▸ Problem statement:
Check each line of the material that follows, and copy those holding the string "relationship".

▸ Data shown:

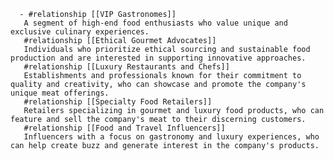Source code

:       - #relationship [[VIP Gastronomes]]
       A segment of high-end food enthusiasts who value unique and exclusive culinary experiences.
       #relationship [[Ethical Gourmet Advocates]]
       Individuals who prioritize ethical sourcing and sustainable food production and are interested in supporting innovative approaches.
       #relationship [[Luxury Restaurants and Chefs]]
       Establishments and professionals known for their commitment to quality and creativity, who can showcase and promote the company's unique meat offerings.
       #relationship [[Specialty Food Retailers]]
       Retailers specializing in gourmet and luxury food products, who can feature and sell the company's meat to their discerning customers.
       #relationship [[Food and Travel Influencers]]
       Influencers with a focus on gastronomy and luxury experiences, who can help create buzz and generate interest in the company's products.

▸ Problem solution:
:       - #relationship [[VIP Gastronomes]]
       #relationship [[Ethical Gourmet Advocates]]
       #relationship [[Luxury Restaurants and Chefs]]
       #relationship [[Specialty Food Retailers]]
       #relationship [[Food and Travel Influencers]]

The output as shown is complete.